DATA PROVIDED:

^^^^

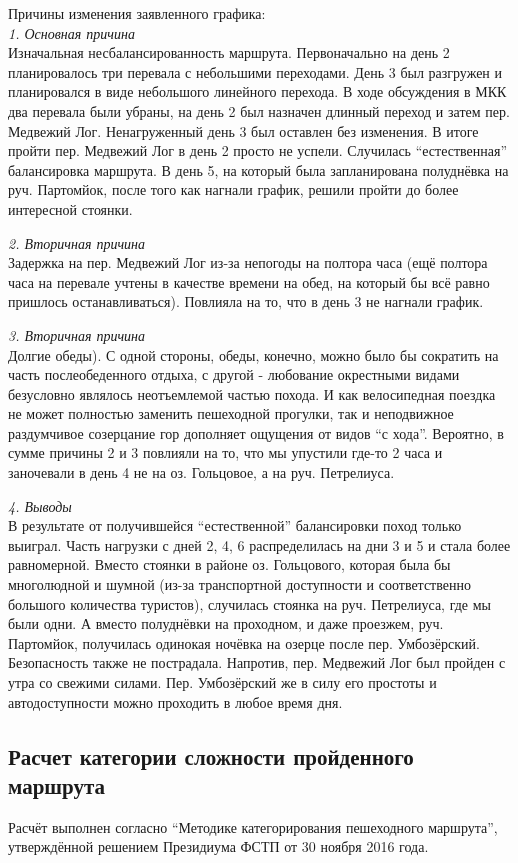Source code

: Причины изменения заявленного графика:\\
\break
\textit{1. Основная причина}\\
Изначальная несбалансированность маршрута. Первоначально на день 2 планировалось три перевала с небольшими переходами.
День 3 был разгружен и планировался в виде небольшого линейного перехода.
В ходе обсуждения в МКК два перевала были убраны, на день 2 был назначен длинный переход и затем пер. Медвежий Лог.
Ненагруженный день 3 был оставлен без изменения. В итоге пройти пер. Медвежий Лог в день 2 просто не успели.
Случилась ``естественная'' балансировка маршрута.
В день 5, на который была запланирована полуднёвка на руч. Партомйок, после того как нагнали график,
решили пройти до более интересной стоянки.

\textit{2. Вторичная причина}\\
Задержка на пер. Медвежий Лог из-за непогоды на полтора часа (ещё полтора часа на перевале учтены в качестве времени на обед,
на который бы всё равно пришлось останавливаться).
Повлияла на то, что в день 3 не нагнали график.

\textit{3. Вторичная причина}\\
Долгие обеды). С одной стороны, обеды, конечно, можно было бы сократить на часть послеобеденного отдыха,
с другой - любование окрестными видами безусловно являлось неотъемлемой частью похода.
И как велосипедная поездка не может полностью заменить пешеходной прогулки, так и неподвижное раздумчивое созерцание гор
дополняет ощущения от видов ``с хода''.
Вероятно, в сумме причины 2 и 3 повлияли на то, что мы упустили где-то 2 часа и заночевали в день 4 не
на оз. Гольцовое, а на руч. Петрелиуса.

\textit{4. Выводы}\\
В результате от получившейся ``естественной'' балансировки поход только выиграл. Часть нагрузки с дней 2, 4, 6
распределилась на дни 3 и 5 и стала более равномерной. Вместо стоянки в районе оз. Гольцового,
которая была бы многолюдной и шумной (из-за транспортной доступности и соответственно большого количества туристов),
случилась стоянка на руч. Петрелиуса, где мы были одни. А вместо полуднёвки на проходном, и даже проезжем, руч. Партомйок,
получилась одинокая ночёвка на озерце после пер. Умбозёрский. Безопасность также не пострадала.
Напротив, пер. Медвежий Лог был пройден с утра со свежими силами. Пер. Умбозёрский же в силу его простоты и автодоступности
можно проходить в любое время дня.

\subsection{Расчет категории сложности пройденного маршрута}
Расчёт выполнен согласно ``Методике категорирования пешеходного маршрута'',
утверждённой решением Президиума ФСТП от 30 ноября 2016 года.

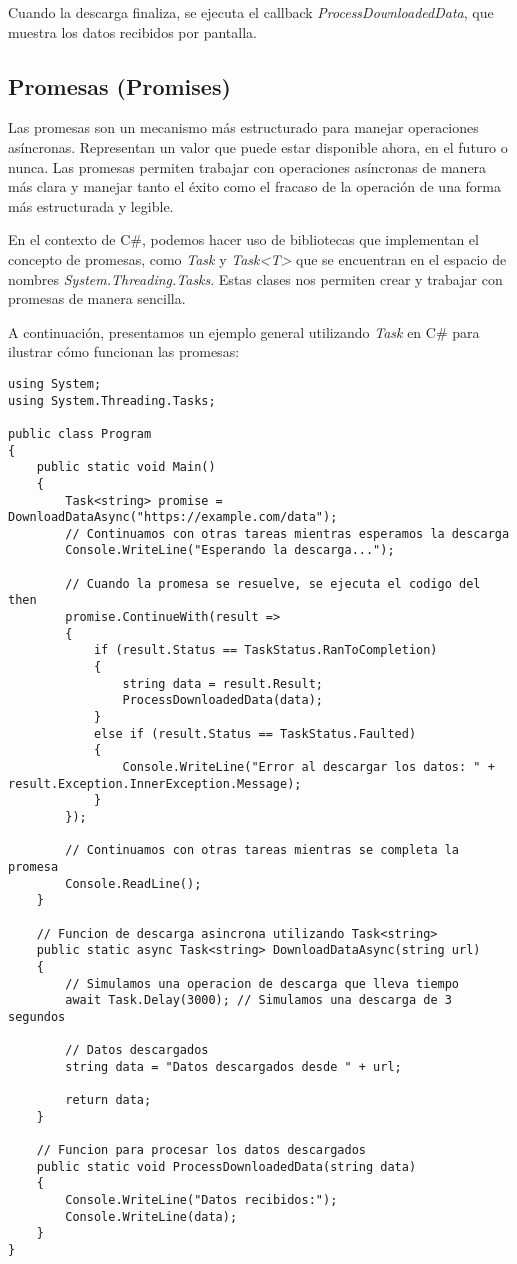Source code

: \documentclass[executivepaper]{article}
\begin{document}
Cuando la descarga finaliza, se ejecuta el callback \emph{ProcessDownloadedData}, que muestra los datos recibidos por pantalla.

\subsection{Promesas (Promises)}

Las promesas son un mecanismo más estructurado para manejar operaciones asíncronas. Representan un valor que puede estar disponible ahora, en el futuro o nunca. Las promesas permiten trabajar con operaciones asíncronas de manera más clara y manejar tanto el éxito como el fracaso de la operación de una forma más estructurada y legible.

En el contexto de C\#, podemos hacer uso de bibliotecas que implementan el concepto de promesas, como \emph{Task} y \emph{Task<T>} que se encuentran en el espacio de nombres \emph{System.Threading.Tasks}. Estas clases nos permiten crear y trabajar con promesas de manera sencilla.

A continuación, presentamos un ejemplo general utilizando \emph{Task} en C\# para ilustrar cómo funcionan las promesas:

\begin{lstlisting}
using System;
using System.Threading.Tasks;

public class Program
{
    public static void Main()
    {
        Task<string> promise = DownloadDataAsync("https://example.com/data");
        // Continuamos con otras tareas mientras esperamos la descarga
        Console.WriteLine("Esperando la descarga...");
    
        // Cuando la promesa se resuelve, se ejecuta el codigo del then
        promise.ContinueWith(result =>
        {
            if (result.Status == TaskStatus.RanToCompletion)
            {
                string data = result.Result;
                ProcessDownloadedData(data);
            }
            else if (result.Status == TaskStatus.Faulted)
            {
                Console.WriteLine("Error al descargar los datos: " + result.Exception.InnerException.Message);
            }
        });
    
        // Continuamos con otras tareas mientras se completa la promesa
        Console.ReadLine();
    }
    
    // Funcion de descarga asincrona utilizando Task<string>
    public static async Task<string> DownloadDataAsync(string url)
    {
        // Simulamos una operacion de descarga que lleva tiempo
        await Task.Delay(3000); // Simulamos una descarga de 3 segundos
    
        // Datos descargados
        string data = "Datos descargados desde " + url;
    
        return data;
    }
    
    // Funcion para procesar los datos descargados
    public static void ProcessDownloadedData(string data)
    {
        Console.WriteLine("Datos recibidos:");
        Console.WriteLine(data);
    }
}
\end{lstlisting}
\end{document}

^^^^

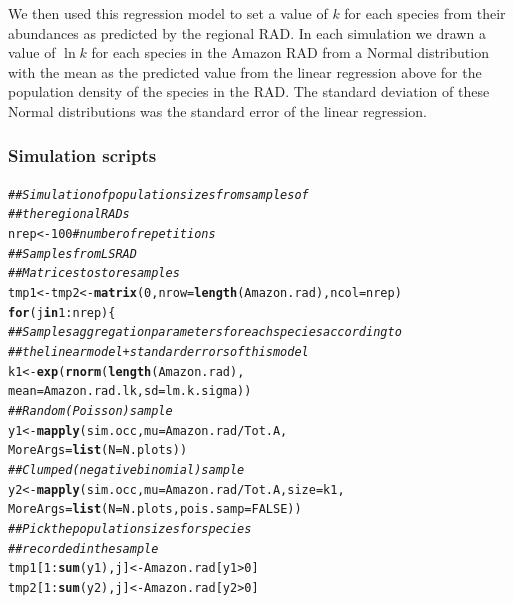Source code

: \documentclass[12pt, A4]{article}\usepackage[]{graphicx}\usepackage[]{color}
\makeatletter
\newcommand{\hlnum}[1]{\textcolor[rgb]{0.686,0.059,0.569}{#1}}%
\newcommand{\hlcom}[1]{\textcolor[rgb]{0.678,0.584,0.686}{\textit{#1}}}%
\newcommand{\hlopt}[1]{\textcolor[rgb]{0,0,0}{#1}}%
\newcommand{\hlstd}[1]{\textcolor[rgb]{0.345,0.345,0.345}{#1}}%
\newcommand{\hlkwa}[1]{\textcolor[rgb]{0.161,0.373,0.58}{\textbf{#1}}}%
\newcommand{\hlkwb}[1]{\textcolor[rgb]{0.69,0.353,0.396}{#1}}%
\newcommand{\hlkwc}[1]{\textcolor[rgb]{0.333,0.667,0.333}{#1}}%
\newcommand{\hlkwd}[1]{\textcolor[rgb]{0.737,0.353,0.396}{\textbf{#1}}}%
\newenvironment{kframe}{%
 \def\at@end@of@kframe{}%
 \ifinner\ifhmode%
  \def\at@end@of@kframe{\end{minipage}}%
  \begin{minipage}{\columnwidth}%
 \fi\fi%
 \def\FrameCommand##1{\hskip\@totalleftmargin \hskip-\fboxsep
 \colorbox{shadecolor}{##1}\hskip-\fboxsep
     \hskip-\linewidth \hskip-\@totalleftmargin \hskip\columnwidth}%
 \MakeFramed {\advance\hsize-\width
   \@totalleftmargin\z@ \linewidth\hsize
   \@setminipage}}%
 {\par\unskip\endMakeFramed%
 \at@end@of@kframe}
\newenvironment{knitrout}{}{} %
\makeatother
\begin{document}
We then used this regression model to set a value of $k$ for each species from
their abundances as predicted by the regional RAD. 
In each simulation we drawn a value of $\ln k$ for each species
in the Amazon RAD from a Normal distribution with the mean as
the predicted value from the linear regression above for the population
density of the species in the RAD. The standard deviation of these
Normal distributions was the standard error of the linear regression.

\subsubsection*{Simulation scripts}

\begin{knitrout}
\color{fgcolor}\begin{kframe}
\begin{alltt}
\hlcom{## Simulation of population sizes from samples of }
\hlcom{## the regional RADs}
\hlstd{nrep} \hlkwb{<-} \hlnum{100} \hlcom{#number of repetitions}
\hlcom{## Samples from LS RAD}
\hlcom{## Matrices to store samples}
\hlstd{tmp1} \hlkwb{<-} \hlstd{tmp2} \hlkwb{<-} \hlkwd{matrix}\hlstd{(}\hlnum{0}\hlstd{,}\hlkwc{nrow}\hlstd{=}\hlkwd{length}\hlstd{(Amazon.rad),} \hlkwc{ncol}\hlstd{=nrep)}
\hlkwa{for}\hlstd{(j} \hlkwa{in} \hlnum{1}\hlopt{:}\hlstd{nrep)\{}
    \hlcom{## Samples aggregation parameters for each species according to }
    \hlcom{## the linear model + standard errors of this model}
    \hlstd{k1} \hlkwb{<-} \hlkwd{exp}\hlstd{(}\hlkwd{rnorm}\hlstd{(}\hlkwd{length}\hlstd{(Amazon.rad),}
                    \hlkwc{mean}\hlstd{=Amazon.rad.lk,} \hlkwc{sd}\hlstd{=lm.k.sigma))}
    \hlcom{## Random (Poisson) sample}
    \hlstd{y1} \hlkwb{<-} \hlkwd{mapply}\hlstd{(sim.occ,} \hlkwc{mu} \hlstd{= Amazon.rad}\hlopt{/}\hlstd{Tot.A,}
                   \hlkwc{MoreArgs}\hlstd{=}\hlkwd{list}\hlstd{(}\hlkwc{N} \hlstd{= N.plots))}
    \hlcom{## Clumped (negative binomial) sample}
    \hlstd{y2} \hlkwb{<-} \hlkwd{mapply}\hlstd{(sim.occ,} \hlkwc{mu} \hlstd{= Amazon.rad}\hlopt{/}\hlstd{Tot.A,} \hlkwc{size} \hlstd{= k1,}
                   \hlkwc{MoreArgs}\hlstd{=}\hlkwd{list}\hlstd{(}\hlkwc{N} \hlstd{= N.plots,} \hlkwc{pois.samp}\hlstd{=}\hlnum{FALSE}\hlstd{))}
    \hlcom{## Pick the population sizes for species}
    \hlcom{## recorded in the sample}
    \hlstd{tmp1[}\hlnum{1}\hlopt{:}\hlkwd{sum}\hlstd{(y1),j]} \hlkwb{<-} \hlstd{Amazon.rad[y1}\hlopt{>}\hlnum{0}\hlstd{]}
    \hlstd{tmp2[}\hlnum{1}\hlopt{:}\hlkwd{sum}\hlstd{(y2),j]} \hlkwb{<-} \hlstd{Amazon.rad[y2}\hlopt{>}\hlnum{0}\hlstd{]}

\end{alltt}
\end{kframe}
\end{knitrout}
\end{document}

^^^^

REQUIRED WORK: Scan the entries above, and wherever a line holds the string "knitrout", copy it.

YOUR RESPONSE:
\newenvironment{knitrout}{}{} %
\begin{knitrout}
\end{knitrout}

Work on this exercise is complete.